What Is Asset & Liability Analysis Of Stocks

  •  6m
  • 0
  • 07 Feb 2023

Information on the assets and liabilities of a company can be found in its balance sheet and the notes to it. A balance sheet is a statement that describes the financial position of a company at a given point in time. It is divided into two sections- assets and liabilities. Some companies like to refer to them as ‘uses’ and ‘sources’ of funds. A third section found in the balance sheet is called equity. It contains information regarding the funds a company has raised through the issuance of shares and the portion of its annual earnings that it has retained. Equity is generally combined with liabilities because like debt, it too is a source of funds. The assets of the company are financed by these two sources together. Thus,

An asset is "a resource controlled by the entity (i.e. company) as a result of past events and from which future economic benefits are expected to flow to the entity," according to International Financial Reporting Standards (IFRS) – the globally used standards in accounting.

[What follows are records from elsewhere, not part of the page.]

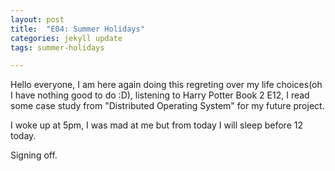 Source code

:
 ```yaml
---
layout: post
title:  "E04: Summer Holidays"
categories: jekyll update
tags: summer-holidays

---
```

Hello everyone, I am here again doing this regreting over my life choices(oh I have nothing good to do :D), listening to Harry Potter Book 2 E12, I read some case study from "Distributed Operating System" for my future project. 

I woke up at 5pm, I was mad at me but from today I will sleep before 12 today.

Signing off. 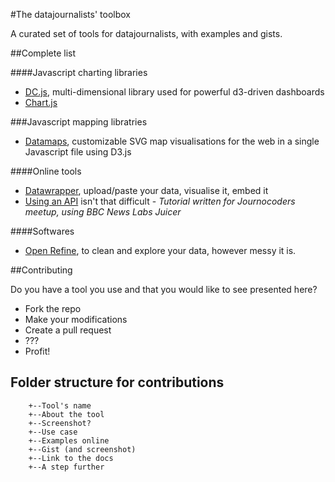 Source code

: #The datajournalists' toolbox

A curated set of tools for datajournalists, with examples and gists.

##Complete list

####Javascript charting libraries
- [DC.js](https://github.com/basilesimon/datajournalists-toolbox/tree/master/dc.js), multi-dimensional library used for powerful d3-driven dashboards
- [Chart.js](https://github.com/basilesimon/datajournalists-toolbox/tree/master/chart.js)

###Javascript mapping libratries
- [Datamaps](https://github.com/basilesimon/datajournalists-toolbox/tree/master/datamaps.js), customizable SVG map visualisations for the web in a single Javascript file using D3.js

####Online tools
- [Datawrapper](https://github.com/basilesimon/datajournalists-toolbox/tree/master/datawrapper), upload/paste your data, visualise it, embed it
- [Using an API](https://github.com/basilesimon/using-an-api-tutorial/blob/master/tutorial.md) isn't that difficult - *Tutorial written for Journocoders meetup, using BBC News Labs Juicer*

####Softwares
- [Open Refine](https://github.com/basilesimon/datajournalists-toolbox/tree/master/open-refine), to clean and explore your data, however messy it is.

##Contributing

Do you have a tool you use and that you would like to see presented here?
- Fork the repo
- Make your modifications
- Create a pull request
- ???
- Profit!

## Folder structure for contributions
```
    +--Tool's name
    +--About the tool
    +--Screenshot?
    +--Use case
    +--Examples online
    +--Gist (and screenshot)
    +--Link to the docs
    +--A step further
```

In other words, anything a company legally owns and which is expected to generate revenue for it in the future is its asset. Assets can be long-term (fixed) or short-term (current), tangible or intangible, purchased or internally developed. The classification into fixed and current is based on the length of time for which they are expected to provide benefit in future.

This can be illustrated as follows:

1. Tangible Long-term Assets:

Long-term assets which can be touched and felt, such as land, plant, machinery and equipment fall under this category. They directly help the company in producing goods and services, which it sells to earn revenue. Every year, these assets, with the exception of land, lose a part of their original value owing to wear and tear; and obsolescence.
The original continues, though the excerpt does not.